第81話 久しぶりの冒険者ギルド

 妻の装備の更新の話が出てから数日が経過した。今日はゲーム内で5時間後にミミちゃんとイッテツさんに会う約束をしている。妻も連れて行くことになっているので、その際に防具と武器の作成をお願しようと思う。


「ハイト~、今お肉ってどれくらい貯まってる?」

「俺のアイテムボックス内には13個かな」


 まだイベント期間中なので、さっきまで俺たちはイベントポイント稼ぎとサクラボアの肉を求めてファス平原で戦っていた。ミミちゃんたちとの約束までにまだ時間はあるが、遅れるといけないので引き上げて今に至る。


「私の6個と合わせても20もないよ……」

「まぁ、ドロップ率が低いのは仕方ないと割り切った方がいいよ。ここで文句を垂れたところでサクラボアの肉が手に入りづらいことは変わらないんだから」


 そもそもサクラボアの肉が本当においしいのかどうか、まだ分からないしね。だって俺たちはまだサクラボアの肉を口にしていないのだから。

 あくまでもアイテムを鑑定して手に入れた情報からしておいしいのだろうと思い、数を集めているだけだし。


 それでも俺は肉と寿司が大好きだから、残りのイベント期間もサクラボアの肉は死ぬ気で集めるつもりだが。


「そうだけどさぁ……」

「まだイベント期間半分も過ぎてないんだし、これからだって! あっ、そうだ。イベント期間限定の依頼がファーレンでは出てるみたいだから探してみようよ。肉は手に入らないかもしれないけど、他に何かいいものがもらえたりするかもしれないよ」


 ファーレンを訪れるのは久しぶりなので、約束の時間まで少し散策しようと思う。そのついでにファーレンで出されているイベント期間限定の依頼を受けられたらいいなと考えている。


「わかった。いつまでも文句言ってたって仕方ないし、そうしよっか! でも、その依頼ってどこで受けられるの? 私、何にも知らないよ」

「実は俺も知らないんだよね。調べてみてもいいけど、たまには前情報なしでもいいかなって」


 フリフロは掲示板が活発に動いているから、現状判明していることは調べれば大概の内容は知ることができる。そのためいつも掲示板で下調べしてから行動することが多いのだが、今回のイベントではあまり掲示板を頼らずに行動してきた。なぜそうしているのか……正直、特にこれといった理由はない。ただそういう気分だからである。


「私はどっちでもいいから、ハイトが好きなやり方を選びなよ」

「じゃあ、今日は事前情報なし。自分たちの足でイベント限定の依頼を探そう」

「了解っ! じゃあ、最初はどこに行く?」


 やはり依頼を受けるなら、冒険者ギルドだろう。NPCから個人的に依頼が出ることもあるらしいので、全てのイベントクエストがギルドで受けられるとまでは思わないが。


「とりあえずギルドかな」


 ――――久しぶりに冒険者ギルドへ顔を出すと見知ったおっさんから声をかけられた。


「よう、嬢ちゃんたち。久しぶりだな」

「お久しぶりです、ガストンさん」

「前回は経営地まで職員さんたちを護衛して頂きありがとうございました。俺たちだけじゃ、厳しかったので助かりました」

「それはあいつらから仕事として依頼されたからやっただけだ。気にすんな」


「ところでお前ら、全然ギルドに顔を出さねぇよな。マーニャがちょっと心配してたぜ?」

「そうなんですか? 俺たちがギルドにあんまりこないのは最初っからずっとなので、あまり気にしなくてもいいんですけど……」


 冒険者ギルドで依頼を受けてお金を稼ぐっていう普通のプレイヤーがしている流れを俺たちはあまりしないからね。

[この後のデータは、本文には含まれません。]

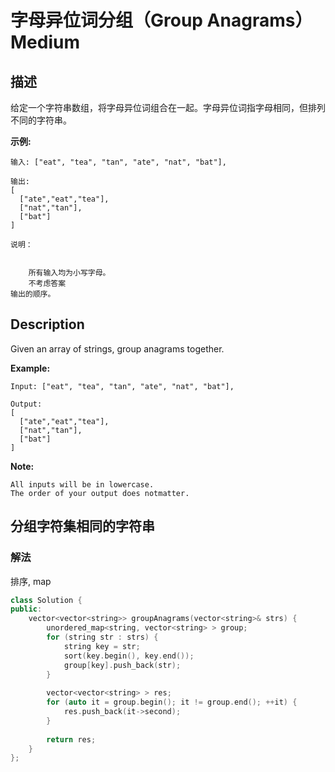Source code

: # 字母异位词分组（Group Anagrams）Medium
## 描述
给定一个字符串数组，将字母异位词组合在一起。字母异位词指字母相同，但排列不同的字符串。

**示例:**
```
输入: ["eat", "tea", "tan", "ate", "nat", "bat"],

输出:
[
  ["ate","eat","tea"],
  ["nat","tan"],
  ["bat"]
]

说明：


	所有输入均为小写字母。
	不考虑答案
输出的顺序。
```

## Description
Given an array of strings, group anagrams together.

**Example:**
```
Input: ["eat", "tea", "tan", "ate", "nat", "bat"],

Output:
[
  ["ate","eat","tea"],
  ["nat","tan"],
  ["bat"]
]
```
**Note:**



	All inputs will be in lowercase.
	The order of your output does notmatter.



## 分组字符集相同的字符串
### 解法
排序, map
```c++
class Solution {
public:
    vector<vector<string>> groupAnagrams(vector<string>& strs) {
        unordered_map<string, vector<string> > group;
        for (string str : strs) {
            string key = str;
            sort(key.begin(), key.end());
            group[key].push_back(str);
        }
        
        vector<vector<string> > res;
        for (auto it = group.begin(); it != group.end(); ++it) {
            res.push_back(it->second);
        }
        
        return res;
    }
};
```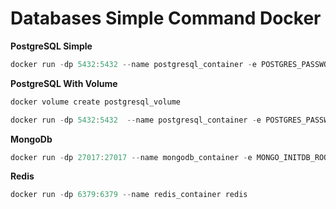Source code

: # Databases Simple Command Docker

**PostgreSQL Simple**
```powershell
docker run -dp 5432:5432 --name postgresql_container -e POSTGRES_PASSWORD=admin -e POSTGRES_USER=admin postgres
```

**PostgreSQL With Volume**
```powershell
docker volume create postgresql_volume
```

```powershell
docker run -dp 5432:5432  --name postgresql_container -e POSTGRES_PASSWORD=admin -e POSTGRES_USER=admin -v postgresql_volume:/var/lib/postgresql/data postgres
```

**MongoDb**
```powershell
docker run -dp 27017:27017 --name mongodb_container -e MONGO_INITDB_ROOT_USERNAME=admin -e MONGO_INITDB_ROOT_PASSWORD=admin mongo
```

**Redis**
```powershell
docker run -dp 6379:6379 --name redis_container redis
```
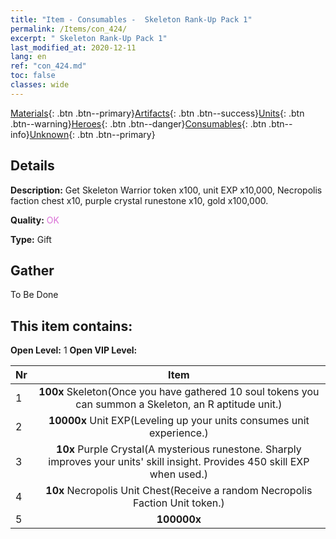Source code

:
 ```yaml
---
title: "Item - Consumables -  Skeleton Rank-Up Pack 1"
permalink: /Items/con_424/
excerpt: " Skeleton Rank-Up Pack 1"
last_modified_at: 2020-12-11
lang: en
ref: "con_424.md"
toc: false
classes: wide
---
```

 [Materials](/Items/){: .btn .btn--primary}[Artifacts](/Items/Artifacts/){: .btn .btn--success}[Units](/Items/Units/){: .btn .btn--warning}[Heroes](/Items/Heroes/){: .btn .btn--danger}[Consumables](/Items/Consumables/){: .btn .btn--info}[Unknown](/Items/Unknown/){: .btn .btn--primary}

## Details
 **Description:** Get Skeleton Warrior token x100, unit EXP x10,000, Necropolis faction chest x10, purple crystal runestone x10, gold x100,000.

 **Quality:** <span style="color: #DA70D6">OK</span>

 **Type:** Gift

## Gather

  To Be Done

## This item contains:

 **Open Level:** 1
 **Open VIP Level:** 

  | Nr |      Item    |
  |:---|:------------:|
  | 1 |  **100x** Skeleton(Once you have gathered 10 soul tokens you can summon a Skeleton, an R aptitude unit.) | 
  | 2 |  **10000x** Unit EXP(Leveling up your units consumes unit experience.) | 
  | 3 |  **10x** Purple Crystal(A mysterious runestone. Sharply improves your units' skill insight. Provides 450 skill EXP when used.) | 
  | 4 |  **10x** Necropolis Unit Chest(Receive a random Necropolis Faction Unit token.) | 
  | 5 |  **100000x** <i class="fas fa-coins"/> | 
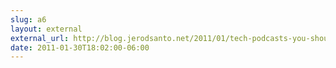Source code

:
 ```yaml
---
slug: a6
layout: external
external_url: http://blog.jerodsanto.net/2011/01/tech-podcasts-you-should-know-about/
date: 2011-01-30T18:02:00-06:00
---
```

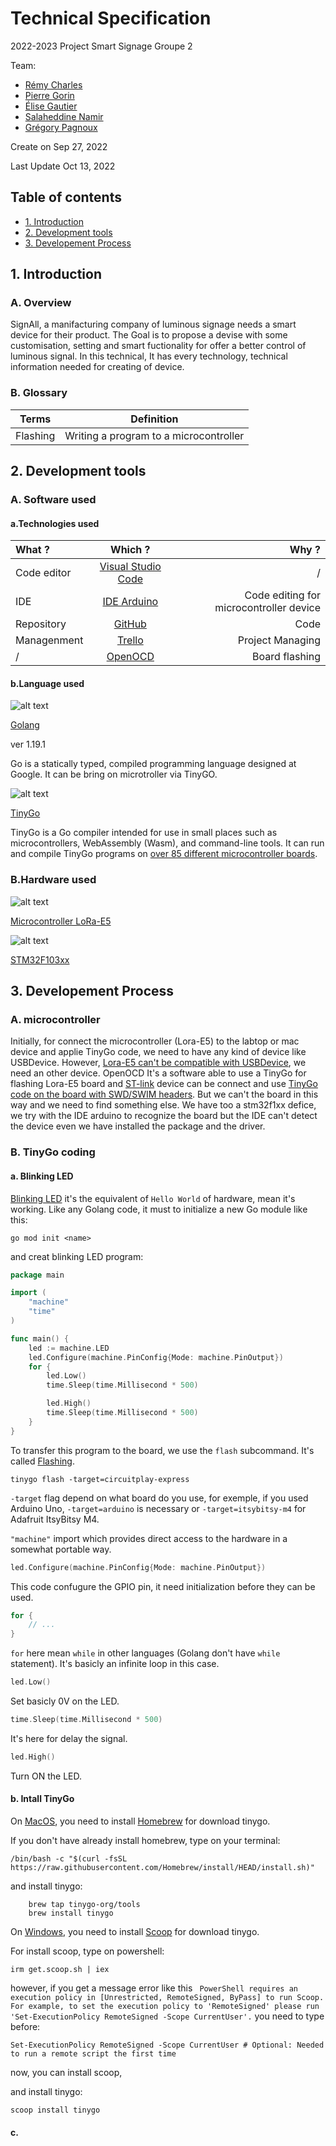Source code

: # Technical Specification
 2022-2023 Project Smart Signage Groupe 2
 
  Team:
  
- [Rémy Charles](https://github.com/RemyCHARLES)
- [Pierre Gorin](https://github.com/Pierre2103)
- [Élise Gautier](https://github.com/elisegtr)
- [Salaheddine Namir](https://github.com/T3rryc)
- [Grégory Pagnoux](https://github.com/Gregory-Pagnoux)

Create on Sep 27, 2022

Last Update Oct 13, 2022
## Table of contents


- [1. Introduction](#1-introduction)
- [2. Development tools](#2-development-tools)
- [3. Developement Process](#3-developement-process)

## 1. Introduction

### A. Overview
SignAll, a manifacturing company of luminous signage needs a smart device for their product.
The Goal is to propose a devise with some customisation, setting and smart fuctionality for offer a better control of luminous signal.
In this technical, It has every technology, technical information needed for creating of device.

### B. Glossary
|Terms|Definition|
|-----|----------|
|Flashing|Writing a program to a microcontroller|

## 2. Development tools

### A. Software used
#### a.Technologies used
 | What ? | Which ? | Why ? |
 | :---------- | :----------: |----------: |
 | Code editor| [Visual Studio Code](https://code.visualstudio.com/)|/|
 |IDE|[IDE Arduino](https://www.arduino.cc/en/software)|Code editing for microcontroller device|
 | Repository| [GitHub](https://github.com/)|Code|
 | Managenment | [Trello](https://trello.com/)|Project Managing|
 |/|[OpenOCD](https://openocd.org/)|Board flashing|
 
 #### b.Language used
 ![alt text](https://w3soft.org/wpub/media-pbld/2/l/langs-short-desc-go/go-logo.svg)
 
 [Golang](https://go.dev/)
 
 ver 1.19.1
 
 Go is a statically typed, compiled programming language designed at Google.
 It can be bring on microtroller via TinyGO.
 
 ![alt text](https://avatars.githubusercontent.com/u/45223613?s=280&v=4)
 
 [TinyGo](https://tinygo.org/)
 
 TinyGo is a Go compiler intended for use in small places such as microcontrollers, WebAssembly (Wasm), and command-line tools.
It can  run and compile TinyGo programs on [over  85 different microcontroller boards](https://tinygo.org/docs/reference/microcontrollers/).
 
 
 
 
 


### B.Hardware used
![alt text](https://seeklogo.com/images/S/seeed-studio-logo-4F3B000EB9-seeklogo.com.png)

 [Microcontroller LoRa-E5](https://tinygo.org/docs/reference/microcontrollers/lorae5/)
 
 ![alt text](https://cdn.iconscout.com/icon/free/png-256/arduino-1-226076.png)
 
 [STM32F103xx ](https://www.st.com/en/microcontrollers-microprocessors/stm32f103c8.html#overview)

## 3. Developement Process

### A. microcontroller
Initially, for connect the microcontroller (Lora-E5) to the labtop or mac device and applie TinyGo code, we need to have any kind of device like USBDevice. However,  [Lora-E5 can't be compatible with USBDevice](https://tinygo.org/docs/reference/microcontrollers/lorae5/#interfaces), we need an other device. OpenOCD It's a software able to use a TinyGo for flashing Lora-E5 board and [ST-link](https://www.st.com/resource/en/user_manual/um1075-stlinkv2-incircuit-debuggerprogrammer-for-stm8-and-stm32-stmicroelectronics.pdf) device can be connect and use [TinyGo code on the board with SWD/SWIM headers](https://tinygo.org/docs/reference/microcontrollers/lorae5/#flashing). But we can't the board in this way and we need to find something else. We have too a stm32f1xx defice, we try with the IDE arduino to recognize the board but the IDE can't detect the device even we have installed the package and the driver.

### B. TinyGo coding

#### a. Blinking LED
[Blinking LED](https://tinygo.org/docs/tutorials/blinky/) it's the equivalent of `Hello World` of hardware, mean it's working.
Like any Golang code, it must to initialize a new Go module like this:
``` 
go mod init <name>

```
and creat blinking LED program:
``` go
package main

import (
    "machine"
    "time"
)

func main() {
    led := machine.LED
    led.Configure(machine.PinConfig{Mode: machine.PinOutput})
    for {
        led.Low()
        time.Sleep(time.Millisecond * 500)

        led.High()
        time.Sleep(time.Millisecond * 500)
    }
}
```
To transfer this program to the board, we use the `flash` subcommand. It's called  [Flashing](#b-glossary).
```
tinygo flash -target=circuitplay-express
```
`-target` flag depend on what board do you use, for exemple, if you used Arduino Uno, `-target=arduino` is necessary or `-target=itsybitsy-m4` for Adafruit ItsyBitsy M4.

`"machine"` import which provides direct access to the hardware in a somewhat portable way.

``` go
led.Configure(machine.PinConfig{Mode: machine.PinOutput})
```
This code confugure the GPIO pin, it need initialization before they can be used.

``` go
for {
    // ...
}
```
`for` here mean `while` in other languages (Golang don't have `while` statement). It's basicly an infinite loop in this case.

``` go
led.Low()
```
Set basicly 0V on the LED.

``` go
time.Sleep(time.Millisecond * 500)
```
It's here for delay the signal.

``` go
led.High()
```
Turn ON the LED.

#### b. Intall TinyGo
On [MacOS](https://tinygo.org/getting-started/install/macos/), you need to install [Homebrew](https://brew.sh/)  for download tinygo.

If you don't have already install homebrew, type on your terminal:

```
/bin/bash -c "$(curl -fsSL https://raw.githubusercontent.com/Homebrew/install/HEAD/install.sh)"
```


and install tinygo:

```
    brew tap tinygo-org/tools 
    brew install tinygo
```

On [Windows](https://tinygo.org/getting-started/install/windows/), you need to install [Scoop](https://scoop.sh/) for download tinygo.

For install scoop, type on powershell:


```
irm get.scoop.sh | iex
```





however, if you get a message error like this ` PowerShell requires an execution policy in [Unrestricted, RemoteSigned, ByPass] to run Scoop. For example, to set the execution policy to 'RemoteSigned' please run 'Set-ExecutionPolicy RemoteSigned -Scope CurrentUser'.` you need to type before:
 
```
Set-ExecutionPolicy RemoteSigned -Scope CurrentUser # Optional: Needed to run a remote script the first time 
```




now, you can install scoop,

and install tinygo:

```
scoop install tinygo
```




#### c.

 お金は基本的に俺が錬金術で生み出したアイテムを生産ギルドへ卸したり、武器の素材となるアイテムをイッテツさんに譲ったりして稼いでいるし。何より今はまだユニークボスを倒した際に手に入ったお金が残っているから。


「そうだよな。俺もあいつにそう言ってやったんだけどよ。あいつが担当してる冒険者の中ではお前たちは割と出世株だから気になっちまうんだろうな」

「えーと、ギルド職員に担当なんてあったんですか?」


 それに冒険者ギルドをそんなに利用していない俺たちが出世株ってどうしてだ?


「正式にそういう制度があるわけじゃない。ただ、お前らみたいな毎回同じ職員から仕事を受けるやつもいるから。そういう冒険者の相手をする職員は○○担当とかって言われる場合があるんだよ」

「へぇ~、そうなんですね。全然知りませんでした」

「私もー」

「そりゃそうだろ。お前ら新顔なんだし」


 確かに。比較的最近、ファーレンの冒険者ギルドに登録した俺たちがここの事情について何でも知っている方が不自然か。